Collected data:

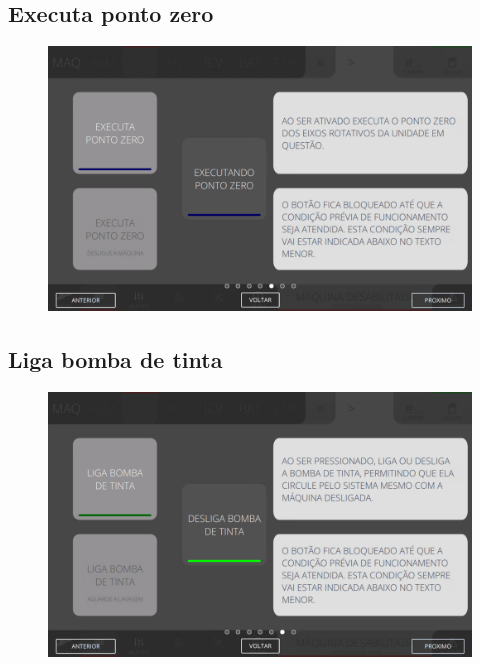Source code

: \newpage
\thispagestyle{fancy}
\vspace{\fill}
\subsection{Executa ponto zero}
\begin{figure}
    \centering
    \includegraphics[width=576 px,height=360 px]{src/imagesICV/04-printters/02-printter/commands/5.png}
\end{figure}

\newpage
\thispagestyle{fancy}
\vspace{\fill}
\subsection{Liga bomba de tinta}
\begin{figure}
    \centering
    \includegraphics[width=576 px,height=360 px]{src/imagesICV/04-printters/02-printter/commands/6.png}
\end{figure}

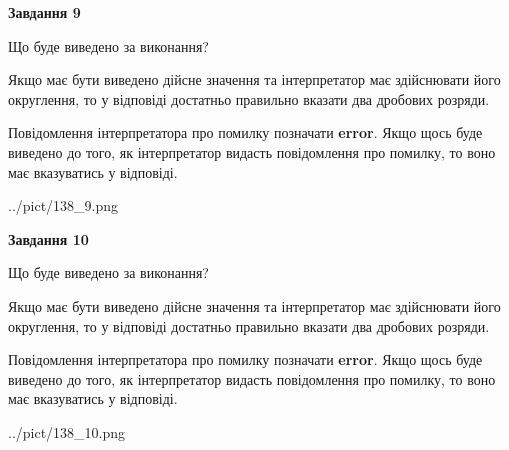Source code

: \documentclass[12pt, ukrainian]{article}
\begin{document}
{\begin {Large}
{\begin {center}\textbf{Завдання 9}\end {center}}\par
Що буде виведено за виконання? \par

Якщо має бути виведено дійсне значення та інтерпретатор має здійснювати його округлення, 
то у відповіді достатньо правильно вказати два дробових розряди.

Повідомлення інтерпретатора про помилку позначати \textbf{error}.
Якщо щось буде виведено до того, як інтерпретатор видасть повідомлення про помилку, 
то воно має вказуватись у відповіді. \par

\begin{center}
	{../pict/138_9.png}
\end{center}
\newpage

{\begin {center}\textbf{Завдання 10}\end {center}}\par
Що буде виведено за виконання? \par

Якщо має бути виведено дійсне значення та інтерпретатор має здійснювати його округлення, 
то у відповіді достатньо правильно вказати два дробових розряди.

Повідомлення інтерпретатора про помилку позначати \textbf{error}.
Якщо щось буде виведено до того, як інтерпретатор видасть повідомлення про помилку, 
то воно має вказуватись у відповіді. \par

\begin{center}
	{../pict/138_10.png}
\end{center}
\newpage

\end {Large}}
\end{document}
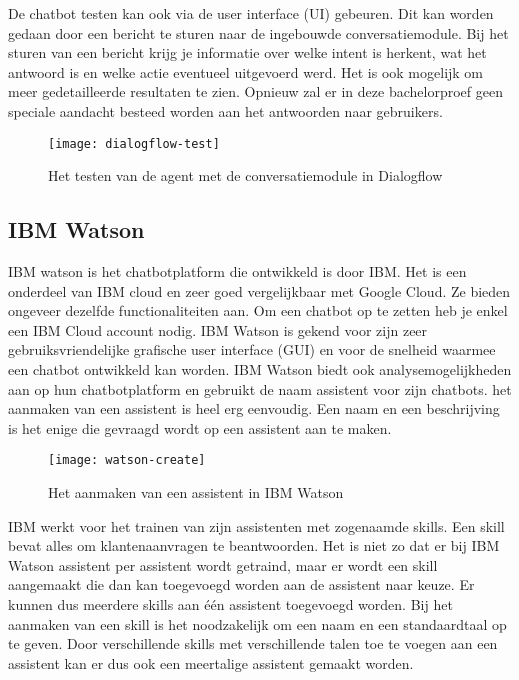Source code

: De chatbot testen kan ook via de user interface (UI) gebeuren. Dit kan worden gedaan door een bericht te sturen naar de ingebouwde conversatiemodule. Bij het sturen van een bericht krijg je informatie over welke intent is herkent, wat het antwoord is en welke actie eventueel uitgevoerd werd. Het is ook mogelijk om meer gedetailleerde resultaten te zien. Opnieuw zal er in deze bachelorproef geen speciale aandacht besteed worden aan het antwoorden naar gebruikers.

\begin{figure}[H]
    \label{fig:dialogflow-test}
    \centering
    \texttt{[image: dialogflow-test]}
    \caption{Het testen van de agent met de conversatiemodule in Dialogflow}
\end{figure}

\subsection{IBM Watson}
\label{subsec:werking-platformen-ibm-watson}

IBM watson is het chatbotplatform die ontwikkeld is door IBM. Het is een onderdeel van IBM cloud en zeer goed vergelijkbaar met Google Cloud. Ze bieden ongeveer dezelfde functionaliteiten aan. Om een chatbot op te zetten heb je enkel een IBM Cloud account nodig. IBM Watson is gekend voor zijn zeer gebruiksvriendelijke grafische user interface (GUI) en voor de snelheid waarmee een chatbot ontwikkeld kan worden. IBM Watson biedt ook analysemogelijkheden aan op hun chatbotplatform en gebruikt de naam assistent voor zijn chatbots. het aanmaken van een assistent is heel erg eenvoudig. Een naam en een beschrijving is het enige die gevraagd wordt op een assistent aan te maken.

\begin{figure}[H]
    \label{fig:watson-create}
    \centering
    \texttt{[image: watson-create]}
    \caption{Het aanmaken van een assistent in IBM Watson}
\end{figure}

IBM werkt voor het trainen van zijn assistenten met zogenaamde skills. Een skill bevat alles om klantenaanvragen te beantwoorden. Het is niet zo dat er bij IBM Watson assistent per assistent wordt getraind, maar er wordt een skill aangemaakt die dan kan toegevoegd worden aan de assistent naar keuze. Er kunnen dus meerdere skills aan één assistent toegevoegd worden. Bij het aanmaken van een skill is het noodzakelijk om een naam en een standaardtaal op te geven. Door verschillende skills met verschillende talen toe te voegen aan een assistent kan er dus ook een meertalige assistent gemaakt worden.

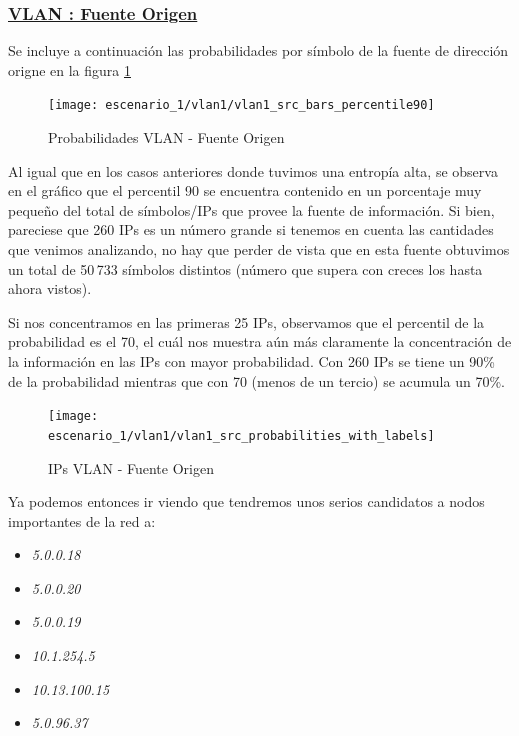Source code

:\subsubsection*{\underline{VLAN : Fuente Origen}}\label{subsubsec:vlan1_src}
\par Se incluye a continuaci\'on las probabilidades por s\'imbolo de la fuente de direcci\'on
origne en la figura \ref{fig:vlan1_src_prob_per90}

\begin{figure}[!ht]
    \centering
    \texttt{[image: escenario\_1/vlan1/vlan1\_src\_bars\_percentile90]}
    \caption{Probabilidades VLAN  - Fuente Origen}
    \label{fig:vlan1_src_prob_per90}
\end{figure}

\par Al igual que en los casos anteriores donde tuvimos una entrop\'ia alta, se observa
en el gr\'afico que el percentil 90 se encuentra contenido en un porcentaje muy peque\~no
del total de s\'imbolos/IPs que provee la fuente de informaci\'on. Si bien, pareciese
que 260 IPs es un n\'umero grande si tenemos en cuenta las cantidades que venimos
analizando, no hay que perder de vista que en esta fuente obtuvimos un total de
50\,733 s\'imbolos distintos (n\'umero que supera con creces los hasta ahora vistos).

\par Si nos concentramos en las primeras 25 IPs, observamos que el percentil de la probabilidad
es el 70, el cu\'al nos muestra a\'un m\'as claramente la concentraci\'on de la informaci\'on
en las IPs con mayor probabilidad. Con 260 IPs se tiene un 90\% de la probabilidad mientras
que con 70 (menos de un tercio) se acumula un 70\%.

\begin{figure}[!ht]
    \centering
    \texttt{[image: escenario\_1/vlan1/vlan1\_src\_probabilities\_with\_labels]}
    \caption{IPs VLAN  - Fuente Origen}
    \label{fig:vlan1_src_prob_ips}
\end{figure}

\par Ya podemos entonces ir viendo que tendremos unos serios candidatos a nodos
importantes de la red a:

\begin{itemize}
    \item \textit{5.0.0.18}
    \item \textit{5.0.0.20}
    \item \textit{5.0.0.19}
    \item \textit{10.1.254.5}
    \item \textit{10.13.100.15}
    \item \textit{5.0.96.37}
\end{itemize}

→ **Activity**
Write out each line above with the word "includegraphics".

→ **Answer box**
    \includegraphics[width=576 px,height=360 px]{src/imagesICV/04-printters/02-printter/commands/5.png}
    \includegraphics[width=576 px,height=360 px]{src/imagesICV/04-printters/02-printter/commands/6.png}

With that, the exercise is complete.